I waded into his bedroom to see what was going on and discovered that one of the boys had somehow accessed some very disturbing footage on his phone of women in various states of distress.
I didn’t want to look too closely, but it was clearly violent pornography. This was a bunch of 10 and 11-year-old boys, all from decent families.
When you have a son, you need a strong stomach to withstand the slings and arrows of daily life. This, however, was new and deeply disturbing. I quickly identified the culprit, marched him out of the room, phoned his parents and told them to come and pick him up.
I know from first-hand that if we have any hope of tackling violence against women and girls, we have to tackle the toxic masculinity that is taking root before children even leave primary school.
It’s definitely time to call out pornography; parents should never excuse a prurient interest as ‘just a phase’. One thing leads to another and social media has brought a whole new dimension to the situation.
Don’t get me started about how young girls, like my 15-year-old daughter, Lizzie, feel objectified and judged. I can’t repeat some of the things I’ve seen and heard about how teenage boys wreak ‘revenge’ on those who snub their advances or end a relationship.
A difficult conversation perhaps. However, talking to our sons about respect is surely far easier and less painful than watching them grow into young adult men who see nothing wrong in intimidating women and girls.
Not all young men take verbal abuse to the violent level, but that is not the point. The intent to frighten, harass and subjugate is planted, and so much modern male-oriented culture heaps fuel on the fire.
As well as freely available pornography, there are a hundred reasons why so many of our young men fall victim to the dangerous stereotype; results-driven schooling which shuts them out of debate and hearing alternative viewpoints, growing up with the wrong kind of ‘strong’ male role model in the family, certain kinds of music and ‘street’ style, featuring women only as disposable adornments, and fear for their own future in a world where they can’t find a place.
We can’t shut our sons off from any of this, but we can teach them to recognise that there are boundaries. It is all about respect, in short. And this is the key.
It’s bandied about as the watch-word of our time, but when it comes to men dealing with women, respect is in dwindling supply. If only the ‘respect’ which is at the heart of the demand for inclusivity and fair representation of ethnic minorities could be extended to women and girls.
And if only this could somehow be melded with the old-fashioned kind of respect which many men still do hold dear; my husband, for instance, still insists on walking road-side of the pavement, to protect me from what, I ask – passing stage-coaches?
I find it touching, but I also find it heartening that he has taught my son, Jack, to always cross the road should he find himself walking behind a female on a darkened street, to avoid alarming her.
I am a realist; we live in a world of men and women and we can’t avoid interaction.

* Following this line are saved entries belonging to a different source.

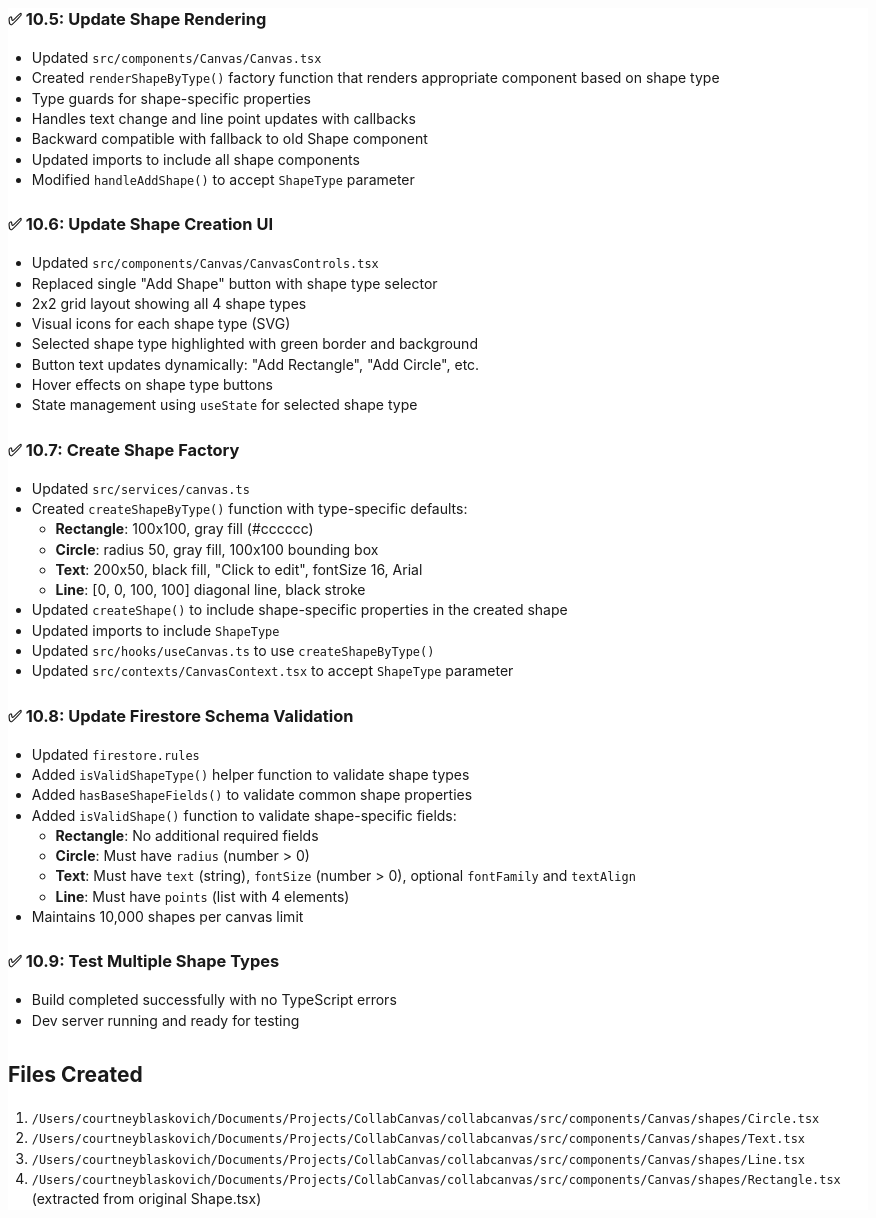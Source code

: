 ### ✅ 10.5: Update Shape Rendering
- Updated `src/components/Canvas/Canvas.tsx`
- Created `renderShapeByType()` factory function that renders appropriate component based on shape type
- Type guards for shape-specific properties
- Handles text change and line point updates with callbacks
- Backward compatible with fallback to old Shape component
- Updated imports to include all shape components
- Modified `handleAddShape()` to accept `ShapeType` parameter

### ✅ 10.6: Update Shape Creation UI
- Updated `src/components/Canvas/CanvasControls.tsx`
- Replaced single "Add Shape" button with shape type selector
- 2x2 grid layout showing all 4 shape types
- Visual icons for each shape type (SVG)
- Selected shape type highlighted with green border and background
- Button text updates dynamically: "Add Rectangle", "Add Circle", etc.
- Hover effects on shape type buttons
- State management using `useState` for selected shape type

### ✅ 10.7: Create Shape Factory
- Updated `src/services/canvas.ts`
- Created `createShapeByType()` function with type-specific defaults:
  - **Rectangle**: 100x100, gray fill (#cccccc)
  - **Circle**: radius 50, gray fill, 100x100 bounding box
  - **Text**: 200x50, black fill, "Click to edit", fontSize 16, Arial
  - **Line**: [0, 0, 100, 100] diagonal line, black stroke
- Updated `createShape()` to include shape-specific properties in the created shape
- Updated imports to include `ShapeType`
- Updated `src/hooks/useCanvas.ts` to use `createShapeByType()`
- Updated `src/contexts/CanvasContext.tsx` to accept `ShapeType` parameter

### ✅ 10.8: Update Firestore Schema Validation
- Updated `firestore.rules`
- Added `isValidShapeType()` helper function to validate shape types
- Added `hasBaseShapeFields()` to validate common shape properties
- Added `isValidShape()` function to validate shape-specific fields:
  - **Rectangle**: No additional required fields
  - **Circle**: Must have `radius` (number > 0)
  - **Text**: Must have `text` (string), `fontSize` (number > 0), optional `fontFamily` and `textAlign`
  - **Line**: Must have `points` (list with 4 elements)
- Maintains 10,000 shapes per canvas limit

### ✅ 10.9: Test Multiple Shape Types
- Build completed successfully with no TypeScript errors
- Dev server running and ready for testing

## Files Created
1. `/Users/courtneyblaskovich/Documents/Projects/CollabCanvas/collabcanvas/src/components/Canvas/shapes/Circle.tsx`
2. `/Users/courtneyblaskovich/Documents/Projects/CollabCanvas/collabcanvas/src/components/Canvas/shapes/Text.tsx`
3. `/Users/courtneyblaskovich/Documents/Projects/CollabCanvas/collabcanvas/src/components/Canvas/shapes/Line.tsx`
4. `/Users/courtneyblaskovich/Documents/Projects/CollabCanvas/collabcanvas/src/components/Canvas/shapes/Rectangle.tsx` (extracted from original Shape.tsx)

To attempt to police that would be to attempt to control human nature itself.
Dare I say this? When I was younger – much younger – any cat-calling I received was of course, mortifying, but without the nasty, humiliating undertow we see and hear now.
If a girl refuses to “smile love” today, she’s likely to receive a barrage of four-letter abuse which might make her think twice about ever leaving the house again. I don’t want my daughter to have to face this as a young woman out on her own.
I hate to say this, but we witness a horrible feeling that as women and girls, we are increasingly, barely tolerated by a certain kind of man. If Lizzie and I are out together we almost always notice it; in the rudeness of (some) male drivers, their eye-rolling at traffic lights, their impatience in the queue at the supermarket or petrol station. It festers like a raging anger just waiting to explode, meted out to any female who dares to cross their path.
And sadly, we know where that leads. Jess Phillips, Shadow Minister for Domestic Violence and Safeguarding, has torn into the Government’s plans to install patrols in West End bars and nightclubs to identify predatory and suspicious men.
She is right to do so. Not only because it’s both a knee-jerk and pitifully limited response – not least in geographical terms – but also because it is missing the point by miles. As a country, we should focus our efforts on prevention as well as protection. And that must surely begin at home.